IreneKnapp / direct-sqlite

MIT License
35 stars 54 forks source link

Custom functions, aggregates, and collations #53

Closed redneb closed 9 years ago

redneb commented 10 years ago

This is a relatively large pull request. It introduces support for defining custom SQL functions, aggregates, and collations. I tried to break it into as many commits as possible to make it easier to examine.

nurpax commented 10 years ago

Neat!

Any plans on adding tests for new features?

nurpax commented 10 years ago

I didn't review in detail yet but the style looks good and consistent.

redneb commented 10 years ago

Here's an example of a custom SQL function:

repeatString :: FuncContext -> FuncArgs -> IO ()
repeatString ctx args = do
    n <- funcArgInt64 args 0
    s <- funcArgText args 1
    funcResultText ctx $ mconcat $ replicate (fromIntegral n) s

test db = do
    createFunction db "repeat" (Just 2) True repeatString
    execPrint db "select repeat(3,'abc')"
    -- prints: abcabcabc

Example of a custom aggregate function and a custom collation:

-- like sqlite's built-in group_concat, except that it reverses the order
rConcatStep :: FuncContext -> FuncArgs -> [(Text, Text)] -> IO [(Text, Text)]
rConcatStep _ args l = do
    s <- funcArgText args 0
    sep <-
        if funcArgCount args > 1
            then funcArgText args 1
            else return ","
    return ((s, sep) : l)

rConcatFinal :: FuncContext -> [(Text, Text)] -> IO ()
rConcatFinal ctx ((s0, _) : l) = -- ignore the separator of the 1st element
    funcResultText ctx (mconcat (s0 : l'))
  where
    l' = map (\(s, sep) -> sep <> s) l
rConcatFinal _  [] = return ()

-- order by length first, then by lexicographical order
cmpLen :: Text -> Text -> Ordering
cmpLen s1 s2 = compare (T.length s1) (T.length s2) <> compare s1 s2

test db = do
    createAggregate db "group_rconcat" (Just 1) mempty rConcatStep rConcatFinal
    createAggregate db "group_rconcat" (Just 2) mempty rConcatStep rConcatFinal
    createCollation db "len" cmpLen
    exec db "create table animal(n)"
    exec db "insert into animal(n) values ('dog'),('mouse'),('ox'),('cat')"
    execPrint db "select group_rconcat(n) from animal"
    -- prints: cat,ox,mouse,dog
    execPrint db "select * from animal order by n collate len"
    -- prints: ox\ncat\ndog\nmouse\n
redneb commented 10 years ago

Ok, I'll add some tests.

redneb commented 10 years ago

Done

nurpax commented 10 years ago

Hopefully you're not in a big hurry to get this merged, we might be migrating maintainership of this project to another person (see https://github.com/IreneKnapp/direct-sqlite/issues/54).
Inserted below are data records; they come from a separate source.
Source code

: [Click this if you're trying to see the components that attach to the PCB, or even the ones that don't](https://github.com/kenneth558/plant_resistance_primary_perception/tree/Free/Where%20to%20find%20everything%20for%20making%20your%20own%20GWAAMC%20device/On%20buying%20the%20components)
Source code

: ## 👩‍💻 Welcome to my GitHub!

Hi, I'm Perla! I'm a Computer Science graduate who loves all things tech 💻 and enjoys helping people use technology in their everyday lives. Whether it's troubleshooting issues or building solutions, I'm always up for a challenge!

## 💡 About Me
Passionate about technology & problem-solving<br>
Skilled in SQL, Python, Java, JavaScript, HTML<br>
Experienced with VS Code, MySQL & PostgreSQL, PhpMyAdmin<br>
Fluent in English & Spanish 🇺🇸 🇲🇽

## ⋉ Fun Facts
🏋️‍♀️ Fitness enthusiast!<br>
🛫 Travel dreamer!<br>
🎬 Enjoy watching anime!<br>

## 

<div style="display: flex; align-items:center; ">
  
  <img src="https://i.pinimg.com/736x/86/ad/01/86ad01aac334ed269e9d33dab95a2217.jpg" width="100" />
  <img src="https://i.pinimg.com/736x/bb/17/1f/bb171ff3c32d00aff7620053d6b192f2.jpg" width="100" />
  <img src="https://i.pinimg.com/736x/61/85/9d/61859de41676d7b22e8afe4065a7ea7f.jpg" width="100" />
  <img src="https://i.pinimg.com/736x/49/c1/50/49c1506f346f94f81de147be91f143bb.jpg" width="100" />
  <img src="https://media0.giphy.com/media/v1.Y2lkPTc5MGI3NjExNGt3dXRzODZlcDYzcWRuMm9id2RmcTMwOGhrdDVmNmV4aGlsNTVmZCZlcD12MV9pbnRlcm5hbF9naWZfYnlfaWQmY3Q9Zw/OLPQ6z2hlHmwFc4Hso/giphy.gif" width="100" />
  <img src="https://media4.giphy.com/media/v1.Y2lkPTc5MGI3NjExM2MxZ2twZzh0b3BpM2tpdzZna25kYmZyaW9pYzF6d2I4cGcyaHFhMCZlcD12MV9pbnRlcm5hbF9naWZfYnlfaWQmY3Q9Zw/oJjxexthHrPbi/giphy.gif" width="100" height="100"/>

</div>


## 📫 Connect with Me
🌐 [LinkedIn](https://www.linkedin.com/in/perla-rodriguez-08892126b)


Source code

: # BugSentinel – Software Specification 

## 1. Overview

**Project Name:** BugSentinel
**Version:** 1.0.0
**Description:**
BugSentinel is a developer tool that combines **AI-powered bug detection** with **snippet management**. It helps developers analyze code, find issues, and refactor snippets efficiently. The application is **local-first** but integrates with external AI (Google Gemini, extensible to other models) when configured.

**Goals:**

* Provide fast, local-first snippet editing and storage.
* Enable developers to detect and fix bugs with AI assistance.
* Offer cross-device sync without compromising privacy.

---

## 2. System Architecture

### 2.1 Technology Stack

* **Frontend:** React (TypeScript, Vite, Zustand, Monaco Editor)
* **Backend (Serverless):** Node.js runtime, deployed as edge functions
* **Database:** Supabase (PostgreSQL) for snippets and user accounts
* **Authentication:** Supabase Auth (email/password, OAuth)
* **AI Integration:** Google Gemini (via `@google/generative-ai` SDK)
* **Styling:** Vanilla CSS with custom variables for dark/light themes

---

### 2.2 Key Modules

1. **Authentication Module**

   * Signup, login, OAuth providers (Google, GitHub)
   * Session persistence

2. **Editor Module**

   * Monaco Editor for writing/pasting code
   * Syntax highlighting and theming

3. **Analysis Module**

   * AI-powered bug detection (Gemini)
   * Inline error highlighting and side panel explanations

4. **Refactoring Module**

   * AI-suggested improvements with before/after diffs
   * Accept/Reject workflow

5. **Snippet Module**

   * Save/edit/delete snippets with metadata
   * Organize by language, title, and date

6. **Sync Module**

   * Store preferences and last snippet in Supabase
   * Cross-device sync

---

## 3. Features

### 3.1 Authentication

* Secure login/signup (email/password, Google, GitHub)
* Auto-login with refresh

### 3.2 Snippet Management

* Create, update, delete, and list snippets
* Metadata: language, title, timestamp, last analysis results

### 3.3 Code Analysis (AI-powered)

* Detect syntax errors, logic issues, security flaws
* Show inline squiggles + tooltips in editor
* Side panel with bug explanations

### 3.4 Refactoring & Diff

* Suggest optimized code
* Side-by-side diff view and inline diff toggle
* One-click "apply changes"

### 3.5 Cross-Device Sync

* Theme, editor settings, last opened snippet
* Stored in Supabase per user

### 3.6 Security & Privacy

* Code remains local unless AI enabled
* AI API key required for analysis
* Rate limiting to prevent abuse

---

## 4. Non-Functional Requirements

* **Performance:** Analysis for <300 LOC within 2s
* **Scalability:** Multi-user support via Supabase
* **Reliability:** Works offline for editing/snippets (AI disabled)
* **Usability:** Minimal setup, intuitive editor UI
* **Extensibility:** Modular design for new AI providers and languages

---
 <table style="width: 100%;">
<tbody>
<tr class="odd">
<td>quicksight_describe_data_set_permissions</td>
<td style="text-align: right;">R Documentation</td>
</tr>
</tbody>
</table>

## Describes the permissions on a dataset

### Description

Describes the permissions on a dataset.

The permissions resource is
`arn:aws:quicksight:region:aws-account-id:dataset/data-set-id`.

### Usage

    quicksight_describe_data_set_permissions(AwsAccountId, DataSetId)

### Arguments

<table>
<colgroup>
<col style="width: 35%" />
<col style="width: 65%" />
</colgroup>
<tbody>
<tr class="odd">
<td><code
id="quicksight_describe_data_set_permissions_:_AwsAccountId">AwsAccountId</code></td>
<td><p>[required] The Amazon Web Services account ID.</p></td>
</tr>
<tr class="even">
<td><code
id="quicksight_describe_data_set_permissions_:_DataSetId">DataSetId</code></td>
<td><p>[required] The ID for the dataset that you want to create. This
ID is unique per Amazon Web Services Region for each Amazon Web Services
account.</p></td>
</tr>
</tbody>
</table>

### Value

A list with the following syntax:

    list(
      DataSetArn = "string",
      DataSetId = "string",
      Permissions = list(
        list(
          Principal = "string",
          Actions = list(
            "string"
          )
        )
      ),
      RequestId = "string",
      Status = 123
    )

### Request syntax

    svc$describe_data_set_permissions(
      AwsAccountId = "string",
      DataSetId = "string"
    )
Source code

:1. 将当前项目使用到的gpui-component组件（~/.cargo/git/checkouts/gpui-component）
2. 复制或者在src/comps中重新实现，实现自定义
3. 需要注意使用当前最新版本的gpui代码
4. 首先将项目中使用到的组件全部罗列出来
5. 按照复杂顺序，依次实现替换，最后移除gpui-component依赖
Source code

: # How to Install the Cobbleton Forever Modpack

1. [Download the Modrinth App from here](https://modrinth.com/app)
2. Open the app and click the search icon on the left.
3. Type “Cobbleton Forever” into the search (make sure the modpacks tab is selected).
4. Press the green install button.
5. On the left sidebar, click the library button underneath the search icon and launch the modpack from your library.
It makes sense to get that out of the way before merging in new code.

IreneKnapp commented 10 years ago

@redneb - As the outgoing maintainer, I want to thank you for this work! It's a really important bit of functionality that very much takes direct-sqlite in a direction I'd like it to go, although I suppose that's likely to be @nurpax's decision henceforth. :) I do appreciate your breaking it into small commits, and it's a shame that I don't have the time to review it before I step down; I hope the timing isn't too disappointing to you. Especially as a first-time contributor, I hope you'll feel that we're treating you right. :)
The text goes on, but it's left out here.